At the rate President Barack Obama is going, the State Sponsor of Terrorism list will be empty by the time he leaves office. Today, only Cuba, Iran, Sudan, and Syria remain on the list, and Obama seems intent on having Secretary of State John Kerry remove Cuba within months. Nor is Cuba the only country which Obama seeks to remove. As Team Obama scrambles to find new incentives to keep Iran at the nuclear negotiating table, it’s likely that Obama will also seek Iran’s removal as part of any deal. Iranian officials have made clear they expect all sanctions to be lifted, and that includes those which kick in for being a designated state sponsor of terrorism. Does Iran support Hezbollah? Certainly. But all the discussion about Hezbollah being a Lebanese nationalist group which has weaned itself from its Iranian founders (never mind its involvement in Syria or its putsch in Beirut in 2008) set the stage for a sleight of hand.

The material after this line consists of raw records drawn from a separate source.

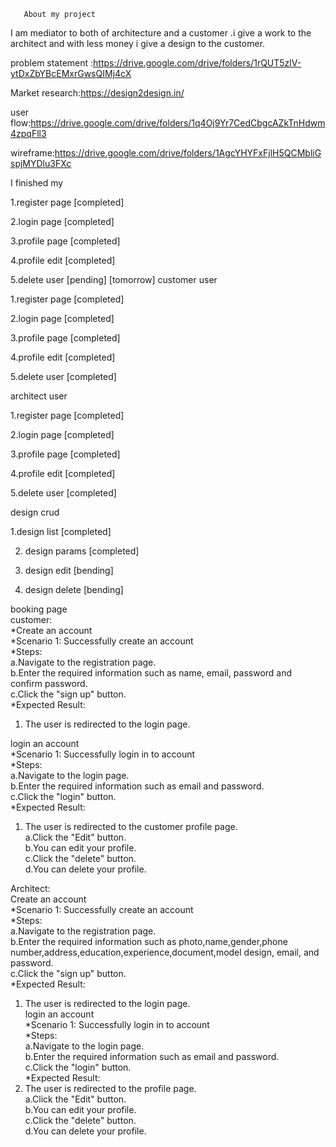        About my project

I am mediator to both of architecture and a customer .i give a work to the architect and with less money i give a design to the customer.

problem statement :https://drive.google.com/drive/folders/1rQUT5zlV-ytDxZbYBcEMxrGwsQIMj4cX

Market research:https://design2design.in/

user flow:https://drive.google.com/drive/folders/1q4Oj9Yr7CedCbgcAZkTnHdwm4zpqFll3

wireframe:https://drive.google.com/drive/folders/1AgcYHYFxFjlH5QCMbliGspjMYDlu3FXc

I finished my

1.register page [completed]

2.login page [completed]

3.profile page [completed]

4.profile edit [completed]

5.delete user [pending] [tomorrow]
customer user

1.register page [completed]

2.login page [completed]

3.profile page [completed]

4.profile edit [completed]

5.delete user [completed]

architect user

1.register page [completed]

2.login page [completed]

3.profile page [completed]

4.profile edit [completed]

5.delete user [completed]

design crud

1.design list [completed]

2. design params [completed]

3. design edit [bending]

4. design delete [bending]

booking page  
customer:  
*Create an account  
 *Scenario 1: Successfully create an account  
 *Steps:  
 a.Navigate to the registration page.  
 b.Enter the required information such as name, email, password and confirm password.  
 c.Click the "sign up" button.  
 *Expected Result:  
 1. The user is redirected to the login page.

login an account  
*Scenario 1: Successfully login in to account  
 *Steps:  
 a.Navigate to the login page.  
 b.Enter the required information such as email and password.  
 c.Click the "login" button.  
 \*Expected Result:  
 1. The user is redirected to the customer profile page.  
 a.Click the "Edit" button.  
 b.You can edit your profile.  
 c.Click the "delete" button.  
 d.You can delete your profile.

Architect:  
Create an account  
*Scenario 1: Successfully create an account  
 *Steps:  
 a.Navigate to the registration page.  
 b.Enter the required information such as photo,name,gender,phone number,address,education,experience,document,model design, email, and password.  
 c.Click the "sign up" button.  
 *Expected Result:  
 1. The user is redirected to the login page.  
login an account  
*Scenario 1: Successfully login in to account  
 *Steps:  
 a.Navigate to the login page.  
 b.Enter the required information such as email and password.  
 c.Click the "login" button.  
 *Expected Result:  
 1. The user is redirected to the profile page.  
 a.Click the "Edit" button.  
 b.You can edit your profile.  
 c.Click the "delete" button.  
 d.You can delete your profile.
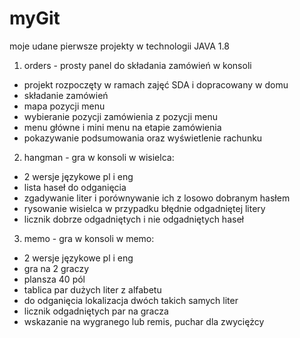 # myGit
moje udane pierwsze projekty w technologii JAVA 1.8

1. orders - prosty panel do składania zamówień w konsoli
- projekt rozpoczęty w ramach zajęć SDA i dopracowany w domu
- składanie zamówień
- mapa pozycji menu
- wybieranie pozycji zamówienia z pozycji menu
- menu główne i mini menu na etapie zamówienia
- pokazywanie podsumowania oraz wyświetlenie rachunku


2. hangman - gra w konsoli w wisielca:
- 2 wersje językowe pl i eng
- lista haseł do odganięcia
- zgadywanie liter i porównywanie ich z losowo dobranym hasłem
- rysowanie wisielca w przypadku błędnie odgadniętej litery
- licznik dobrze odgadniętych i nie odgadniętych haseł

3. memo - gra w konsoli w memo:
- 2 wersje językowe pl i eng
- gra na 2 graczy
- plansza 40 pól
- tablica par dużych liter z alfabetu
- do odganięcia lokalizacja dwóch takich samych liter
- licznik odgadniętych par na gracza
- wskazanie na wygranego lub remis, puchar dla zwyciężcy
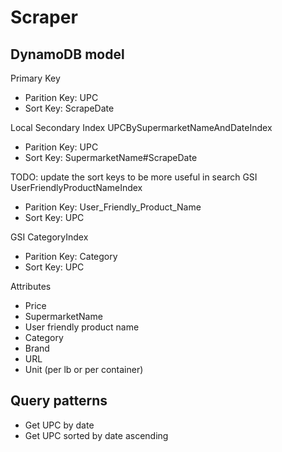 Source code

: # Scraper

## DynamoDB model

Primary Key

-   Parition Key: UPC
-   Sort Key: ScrapeDate

Local Secondary Index UPCBySupermarketNameAndDateIndex

-   Parition Key: UPC
-   Sort Key: SupermarketName#ScrapeDate

TODO: update the sort keys to be more useful in search
GSI UserFriendlyProductNameIndex

-   Parition Key: User_Friendly_Product_Name
-   Sort Key: UPC

GSI CategoryIndex

-   Parition Key: Category
-   Sort Key: UPC

Attributes

-   Price
-   SupermarketName
-   User friendly product name
-   Category
-   Brand
-   URL
-   Unit (per lb or per container)

## Query patterns

-   Get UPC by date
-   Get UPC sorted by date ascending
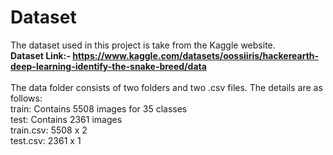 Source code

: # Dataset

The dataset used in this project is take from the Kaggle website.
<br>
<b>Dataset Link:- https://www.kaggle.com/datasets/oossiiris/hackerearth-deep-learning-identify-the-snake-breed/data </b>
<br>
<br>The data folder consists of two folders and two .csv files. The details are as follows:
<br>train: Contains 5508 images for 35 classes
<br>test: Contains 2361 images
<br>train.csv: 5508 x 2
<br>test.csv: 2361 x 1
<br>
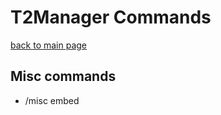 # T2Manager Commands
[back to main page](./index.md)

## Misc commands
- /misc embed <title> <description> - sends an embed to the channel
- /misc say <message> - sends a message to the channel
- /misc invite - sends the bots invite link
- /misc membercount - sends the membercount of the server
- /misc servercount - displays how many severs the bot is in
- /misc suggestion <message> - sends us a suggestion
- /misc support - sends a link to the support server
- /misc website - sends the link to the t2manager website

## Info commands
- /info server - displays info about the server
- /info user <user> <info> - displays info about a user
- /info bot - displays info about the bot
- /help - shows a list of commands
- /uptime - displays the uptime of the bot
- /verify - verifys a user

## Economy commands
- /economy balance - shows your balance
- /economy withdraw <amount> - withdraws money from your bank
- /economy deposit <amount> - deposits money into your bank
- /economy daily - claims your daily amount of coins
- /economy give <user> <amount> - gives a user money
- /economy admin add <user> <amount> - adds money to a users balance
- /economy admin remove <user> <amount> - removes money from a users balance
- /economy admin reset <user> - resets a users balance

## Moderation commands

### Moderator
- /moderator kick <user> <reason> - kicks a user from the server
- /moderator warn <user> <reason> - warn a user
- /moderator warnings <user> - view a users warnings
- /moderator unwarn <user> <amount> <reason> - removes a warning from a user
- /moderator purge <amount> <reason> - deletes a certain amount of messages

### Admin
- /admin verify <user> - verifys a user
- /admin ban <user> <reason> - bans a user
- /admin unban <user> <reason> - unbans a user
- /admin arole <user> <role> - gives a user a role
- /admin rrole <user> <role> - removes a role from a user

## Giveaway commands
- /giveaway start <duration> <winners> <prize> <channel> - starts a giveaway
- /giveaway end <id> - ends a giveaway
- /giveaway delete <id> - deletes a giveaway
- /giveaway edit <id> <prize> <winners> - edits a giveaway
- /giveaway pause <id> - pause a giveaway
- /giveaway unpause <id> - unpauses a giveaway
- /giveaway reroll <id> - rerolls a giveaway

## Setup commands
- /setup transcript <channel> <type-of-transcript> - setup the ticket transcript
- /setup verify <role> - sets the verify role
- /setup giveaway <role> - sets the giveaway role

## Ticket commands
/create - creates a ticket
/close - closes a ticket
/delete - deltes a ticket
/open - opens a ticket
/send-panel - sends the ticket panel
/transcript - sends the transcript to the transcript channel

## Dev commands
/dev servers - shows what severs the bot is in
/dev tsw - !
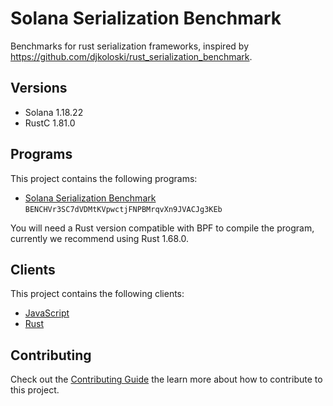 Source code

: # Solana Serialization Benchmark

Benchmarks for rust serialization frameworks, inspired by https://github.com/djkoloski/rust_serialization_benchmark.

## Versions

- Solana 1.18.22
- RustC 1.81.0

## Programs

This project contains the following programs:

- [Solana Serialization Benchmark](./programs/solana-serialization-benchmark/README.md) `BENCHVr3SC7dVDMtKVpwctjFNPBMrqvXn9JVACJg3KEb`

You will need a Rust version compatible with BPF to compile the program, currently we recommend using Rust 1.68.0.

## Clients

This project contains the following clients:

- [JavaScript](./clients/js/README.md)
- [Rust](./clients/rust/README.md)

## Contributing

Check out the [Contributing Guide](./CONTRIBUTING.md) the learn more about how to contribute to this project.
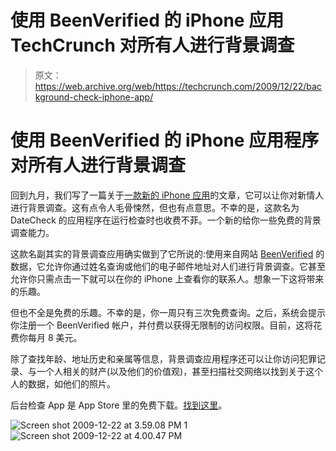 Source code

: # 使用 BeenVerified 的 iPhone 应用 TechCrunch 对所有人进行背景调查

> 原文：<https://web.archive.org/web/https://techcrunch.com/2009/12/22/background-check-iphone-app/>

# 使用 BeenVerified 的 iPhone 应用程序对所有人进行背景调查

回到九月，我们写了一篇关于[一款新的 iPhone 应用](https://web.archive.org/web/20221005093131/http://www.beta.techcrunch.com/2009/09/22/demo-can-a-hooking-up-and-looking-up-app-redeem-intelius/)的文章，它可以让你对新情人进行背景调查。这有点令人毛骨悚然，但也有点意思。不幸的是，这款名为 DateCheck 的应用程序在运行检查时也收费不菲。一个新的给你一些免费的背景调查能力。

这款名副其实的背景调查应用确实做到了它所说的:使用来自网站 [BeenVerified](https://web.archive.org/web/20221005093131/http://www.beenverified.com/) 的数据，它允许你通过姓名查询或他们的电子邮件地址对人们进行背景调查。它甚至允许你只需点击一下就可以在你的 iPhone 上查看你的联系人。想象一下这将带来的乐趣。

但也不全是免费的乐趣。不幸的是，你一周只有三次免费查询。之后，系统会提示你注册一个 BeenVerified 帐户，并付费以获得无限制的访问权限。目前，这将花费你每月 8 美元。

除了查找年龄、地址历史和亲属等信息，背景调查应用程序还可以让你访问犯罪记录、与一个人相关的财产(以及他们的价值观)，甚至扫描社交网络以找到关于这个人的数据，如他们的照片。

后台检查 App 是 App Store 里的免费下载。[找到这里](https://web.archive.org/web/20221005093131/http://itunes.apple.com/us/app/background-check-app/id342585873?mt=8)。

![Screen shot 2009-12-22 at 3.59.08 PM 1](img/fdf0fc5445decc68c2346d0042e89e3b.png "Screen shot 2009-12-22 at 3.59.08 PM 1") ![Screen shot 2009-12-22 at 4.00.47 PM](img/cad2bf85818877d4f0e9a465890e2e6f.png "Screen shot 2009-12-22 at 4.00.47 PM") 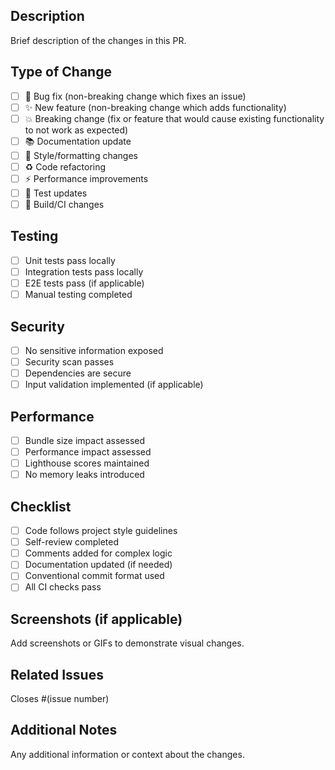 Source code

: ## Description
Brief description of the changes in this PR.

## Type of Change
- [ ] 🐛 Bug fix (non-breaking change which fixes an issue)
- [ ] ✨ New feature (non-breaking change which adds functionality)
- [ ] 💥 Breaking change (fix or feature that would cause existing functionality to not work as expected)
- [ ] 📚 Documentation update
- [ ] 🎨 Style/formatting changes
- [ ] ♻️ Code refactoring
- [ ] ⚡ Performance improvements
- [ ] 🧪 Test updates
- [ ] 🔧 Build/CI changes

## Testing
- [ ] Unit tests pass locally
- [ ] Integration tests pass locally
- [ ] E2E tests pass (if applicable)
- [ ] Manual testing completed

## Security
- [ ] No sensitive information exposed
- [ ] Security scan passes
- [ ] Dependencies are secure
- [ ] Input validation implemented (if applicable)

## Performance
- [ ] Bundle size impact assessed
- [ ] Performance impact assessed
- [ ] Lighthouse scores maintained
- [ ] No memory leaks introduced

## Checklist
- [ ] Code follows project style guidelines
- [ ] Self-review completed
- [ ] Comments added for complex logic
- [ ] Documentation updated (if needed)
- [ ] Conventional commit format used
- [ ] All CI checks pass

## Screenshots (if applicable)
Add screenshots or GIFs to demonstrate visual changes.

## Related Issues
Closes #(issue number)

## Additional Notes
Any additional information or context about the changes. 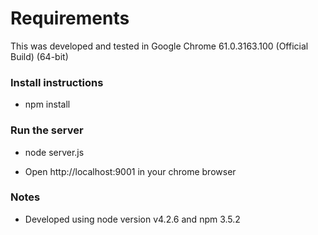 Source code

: # Requirements #

This was developed and tested in Google Chrome	61.0.3163.100 (Official Build) (64-bit) 


### Install instructions ###

* npm install

### Run the server ###

* node server.js

* Open http://localhost:9001 in your chrome browser 

### Notes ###

* Developed using node version v4.2.6 and npm 3.5.2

And it is doubtful that Obama will seek to stigmatize Sudan, Darfur and Sudan’s increasing support for the Lord’s Resistance Army notwithstanding. Syria’s another call—but Obama seems to be pivoting to reconciling with Bashar al-Assad despite the brutality of the last four years. With both Khartoum and Damascus, Obama might also argue that whatever the brutality of the regimes, they have focused their repression inward and have not engaged in international terrorism. To reach such a conclusion would, of course, require cherry-picking Sudanese assistance with weapons transfers to Palestinian terrorists and Syrian-sponsored violence inside Lebanon.
Clearly, Obama is treating the State Sponsor of Terrorism list subjectively rather than objectively. To be fair, George W. Bush did likewise: The only reason why Secretary of State Condoleezza Rice removed North Korea from the list in 2008 was to try to jumpstart diplomacy in the hope that she could provide Bush with a foreign-policy success. North Korea was no more deserving of removal than Iran would be: While Bush administration officials insisted that Pyongyang had ceased its support for terror in the 1980s, the Congressional Research Service was reporting continued ties between North Korea on one hand, and both the Tamil Tigers and Hezbollah on the other.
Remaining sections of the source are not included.